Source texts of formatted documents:
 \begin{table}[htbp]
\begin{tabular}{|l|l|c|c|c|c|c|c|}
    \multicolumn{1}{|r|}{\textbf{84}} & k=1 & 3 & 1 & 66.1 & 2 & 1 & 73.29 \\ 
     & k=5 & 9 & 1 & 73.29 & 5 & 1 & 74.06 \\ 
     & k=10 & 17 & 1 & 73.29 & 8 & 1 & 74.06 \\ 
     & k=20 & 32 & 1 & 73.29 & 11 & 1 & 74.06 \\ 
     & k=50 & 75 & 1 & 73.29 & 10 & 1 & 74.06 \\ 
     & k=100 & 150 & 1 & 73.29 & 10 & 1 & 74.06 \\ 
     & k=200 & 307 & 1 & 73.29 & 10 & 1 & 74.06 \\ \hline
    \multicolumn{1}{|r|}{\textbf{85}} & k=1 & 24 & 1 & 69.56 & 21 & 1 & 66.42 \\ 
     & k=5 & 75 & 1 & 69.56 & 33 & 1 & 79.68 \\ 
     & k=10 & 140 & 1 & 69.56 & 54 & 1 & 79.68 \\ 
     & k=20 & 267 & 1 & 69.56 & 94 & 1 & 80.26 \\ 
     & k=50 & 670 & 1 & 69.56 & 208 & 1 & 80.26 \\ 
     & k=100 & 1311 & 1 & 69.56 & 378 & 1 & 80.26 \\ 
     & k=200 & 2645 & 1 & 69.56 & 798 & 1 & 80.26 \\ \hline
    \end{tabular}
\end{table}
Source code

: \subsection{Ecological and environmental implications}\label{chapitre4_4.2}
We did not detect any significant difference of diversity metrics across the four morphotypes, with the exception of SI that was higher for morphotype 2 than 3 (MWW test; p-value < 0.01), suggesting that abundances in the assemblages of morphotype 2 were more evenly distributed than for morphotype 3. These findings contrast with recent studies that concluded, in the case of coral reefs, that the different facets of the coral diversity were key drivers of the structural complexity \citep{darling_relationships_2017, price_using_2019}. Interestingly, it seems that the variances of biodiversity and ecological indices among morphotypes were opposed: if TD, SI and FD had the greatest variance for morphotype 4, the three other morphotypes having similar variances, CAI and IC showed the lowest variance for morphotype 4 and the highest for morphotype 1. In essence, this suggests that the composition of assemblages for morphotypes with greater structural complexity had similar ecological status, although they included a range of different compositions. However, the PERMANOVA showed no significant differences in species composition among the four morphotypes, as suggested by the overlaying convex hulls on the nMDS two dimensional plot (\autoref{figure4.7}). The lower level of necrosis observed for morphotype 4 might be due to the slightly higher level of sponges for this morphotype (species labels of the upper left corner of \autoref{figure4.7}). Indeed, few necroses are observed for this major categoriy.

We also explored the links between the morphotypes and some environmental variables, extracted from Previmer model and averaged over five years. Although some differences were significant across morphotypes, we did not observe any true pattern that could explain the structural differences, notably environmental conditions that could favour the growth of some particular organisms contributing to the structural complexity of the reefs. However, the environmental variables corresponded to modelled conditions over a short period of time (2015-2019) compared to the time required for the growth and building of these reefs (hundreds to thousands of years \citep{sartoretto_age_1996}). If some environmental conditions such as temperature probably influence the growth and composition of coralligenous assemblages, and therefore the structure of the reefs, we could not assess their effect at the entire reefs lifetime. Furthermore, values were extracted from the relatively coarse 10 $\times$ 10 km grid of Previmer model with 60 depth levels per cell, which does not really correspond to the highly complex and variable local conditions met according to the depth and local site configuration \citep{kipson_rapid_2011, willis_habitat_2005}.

AIM OF THE EXERCISE: Copy out the lines above exactly, beginning at the one that contains "8 & 1 & 74.06 \\" and ending at the one that contains "1 & 66.42 \\".

TASK OUTPUT:
     & k=10 & 17 & 1 & 73.29 & 8 & 1 & 74.06 \\ 
     & k=20 & 32 & 1 & 73.29 & 11 & 1 & 74.06 \\ 
     & k=50 & 75 & 1 & 73.29 & 10 & 1 & 74.06 \\ 
     & k=100 & 150 & 1 & 73.29 & 10 & 1 & 74.06 \\ 
     & k=200 & 307 & 1 & 73.29 & 10 & 1 & 74.06 \\ \hline
    \multicolumn{1}{|r|}{\textbf{85}} & k=1 & 24 & 1 & 69.56 & 21 & 1 & 66.42 \\ 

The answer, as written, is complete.